• **Exercise requirements**
Repeat the whole listing exactly, leaving nothing out.
════
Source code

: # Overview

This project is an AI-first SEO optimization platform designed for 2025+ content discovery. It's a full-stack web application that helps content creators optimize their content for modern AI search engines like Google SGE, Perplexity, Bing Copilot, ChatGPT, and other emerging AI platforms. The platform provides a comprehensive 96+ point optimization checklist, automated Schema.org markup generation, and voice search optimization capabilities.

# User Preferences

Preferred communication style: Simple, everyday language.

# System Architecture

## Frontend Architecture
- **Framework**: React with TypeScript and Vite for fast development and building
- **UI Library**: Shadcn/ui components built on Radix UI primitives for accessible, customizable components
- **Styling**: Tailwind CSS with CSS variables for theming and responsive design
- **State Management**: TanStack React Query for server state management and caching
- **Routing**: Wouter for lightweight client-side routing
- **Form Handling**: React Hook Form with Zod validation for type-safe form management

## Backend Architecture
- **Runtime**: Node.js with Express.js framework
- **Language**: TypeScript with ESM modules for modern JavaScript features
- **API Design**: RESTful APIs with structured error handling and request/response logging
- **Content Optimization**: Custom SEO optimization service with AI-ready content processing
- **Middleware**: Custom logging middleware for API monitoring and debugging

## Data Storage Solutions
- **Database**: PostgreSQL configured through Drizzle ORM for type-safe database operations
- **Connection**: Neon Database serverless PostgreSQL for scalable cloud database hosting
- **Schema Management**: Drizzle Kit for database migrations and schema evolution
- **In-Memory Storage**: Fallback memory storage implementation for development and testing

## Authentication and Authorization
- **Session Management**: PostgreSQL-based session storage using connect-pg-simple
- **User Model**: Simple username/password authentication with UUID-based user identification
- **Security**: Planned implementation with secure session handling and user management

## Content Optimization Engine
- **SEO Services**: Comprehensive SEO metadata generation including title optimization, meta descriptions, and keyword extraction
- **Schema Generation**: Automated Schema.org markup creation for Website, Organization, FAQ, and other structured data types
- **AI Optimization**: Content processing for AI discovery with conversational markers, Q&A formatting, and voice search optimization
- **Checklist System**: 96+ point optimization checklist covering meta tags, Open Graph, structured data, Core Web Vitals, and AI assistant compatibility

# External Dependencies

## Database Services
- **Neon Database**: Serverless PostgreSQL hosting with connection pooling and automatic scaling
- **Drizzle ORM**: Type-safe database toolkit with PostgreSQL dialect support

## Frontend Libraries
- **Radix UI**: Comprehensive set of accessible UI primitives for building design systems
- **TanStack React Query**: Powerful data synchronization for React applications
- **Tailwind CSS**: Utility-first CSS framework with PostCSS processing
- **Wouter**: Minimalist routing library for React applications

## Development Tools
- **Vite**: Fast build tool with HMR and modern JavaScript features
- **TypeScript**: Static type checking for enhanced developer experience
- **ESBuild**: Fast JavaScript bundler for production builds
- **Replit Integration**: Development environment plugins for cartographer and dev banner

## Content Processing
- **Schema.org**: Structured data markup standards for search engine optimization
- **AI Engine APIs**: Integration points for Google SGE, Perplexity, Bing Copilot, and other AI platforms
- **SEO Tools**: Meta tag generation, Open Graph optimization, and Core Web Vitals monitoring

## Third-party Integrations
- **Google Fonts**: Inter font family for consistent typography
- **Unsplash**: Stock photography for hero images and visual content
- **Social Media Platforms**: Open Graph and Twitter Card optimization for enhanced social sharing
════
• **Written response**
Source code

: # Overview

This project is an AI-first SEO optimization platform designed for 2025+ content discovery. It's a full-stack web application that helps content creators optimize their content for modern AI search engines like Google SGE, Perplexity, Bing Copilot, ChatGPT, and other emerging AI platforms. The platform provides a comprehensive 96+ point optimization checklist, automated Schema.org markup generation, and voice search optimization capabilities.

# User Preferences

Preferred communication style: Simple, everyday language.

# System Architecture

## Frontend Architecture
- **Framework**: React with TypeScript and Vite for fast development and building
- **UI Library**: Shadcn/ui components built on Radix UI primitives for accessible, customizable components
- **Styling**: Tailwind CSS with CSS variables for theming and responsive design
- **State Management**: TanStack React Query for server state management and caching
- **Routing**: Wouter for lightweight client-side routing
- **Form Handling**: React Hook Form with Zod validation for type-safe form management

## Backend Architecture
- **Runtime**: Node.js with Express.js framework
- **Language**: TypeScript with ESM modules for modern JavaScript features
- **API Design**: RESTful APIs with structured error handling and request/response logging
- **Content Optimization**: Custom SEO optimization service with AI-ready content processing
- **Middleware**: Custom logging middleware for API monitoring and debugging

## Data Storage Solutions
- **Database**: PostgreSQL configured through Drizzle ORM for type-safe database operations
- **Connection**: Neon Database serverless PostgreSQL for scalable cloud database hosting
- **Schema Management**: Drizzle Kit for database migrations and schema evolution
- **In-Memory Storage**: Fallback memory storage implementation for development and testing

## Authentication and Authorization
- **Session Management**: PostgreSQL-based session storage using connect-pg-simple
- **User Model**: Simple username/password authentication with UUID-based user identification
- **Security**: Planned implementation with secure session handling and user management

## Content Optimization Engine
- **SEO Services**: Comprehensive SEO metadata generation including title optimization, meta descriptions, and keyword extraction
- **Schema Generation**: Automated Schema.org markup creation for Website, Organization, FAQ, and other structured data types
- **AI Optimization**: Content processing for AI discovery with conversational markers, Q&A formatting, and voice search optimization
- **Checklist System**: 96+ point optimization checklist covering meta tags, Open Graph, structured data, Core Web Vitals, and AI assistant compatibility

# External Dependencies

## Database Services
- **Neon Database**: Serverless PostgreSQL hosting with connection pooling and automatic scaling
- **Drizzle ORM**: Type-safe database toolkit with PostgreSQL dialect support

## Frontend Libraries
- **Radix UI**: Comprehensive set of accessible UI primitives for building design systems
- **TanStack React Query**: Powerful data synchronization for React applications
- **Tailwind CSS**: Utility-first CSS framework with PostCSS processing
- **Wouter**: Minimalist routing library for React applications

## Development Tools
- **Vite**: Fast build tool with HMR and modern JavaScript features
- **TypeScript**: Static type checking for enhanced developer experience
- **ESBuild**: Fast JavaScript bundler for production builds
- **Replit Integration**: Development environment plugins for cartographer and dev banner

## Content Processing
- **Schema.org**: Structured data markup standards for search engine optimization
- **AI Engine APIs**: Integration points for Google SGE, Perplexity, Bing Copilot, and other AI platforms
- **SEO Tools**: Meta tag generation, Open Graph optimization, and Core Web Vitals monitoring

## Third-party Integrations
- **Google Fonts**: Inter font family for consistent typography
- **Unsplash**: Stock photography for hero images and visual content
- **Social Media Platforms**: Open Graph and Twitter Card optimization for enhanced social sharing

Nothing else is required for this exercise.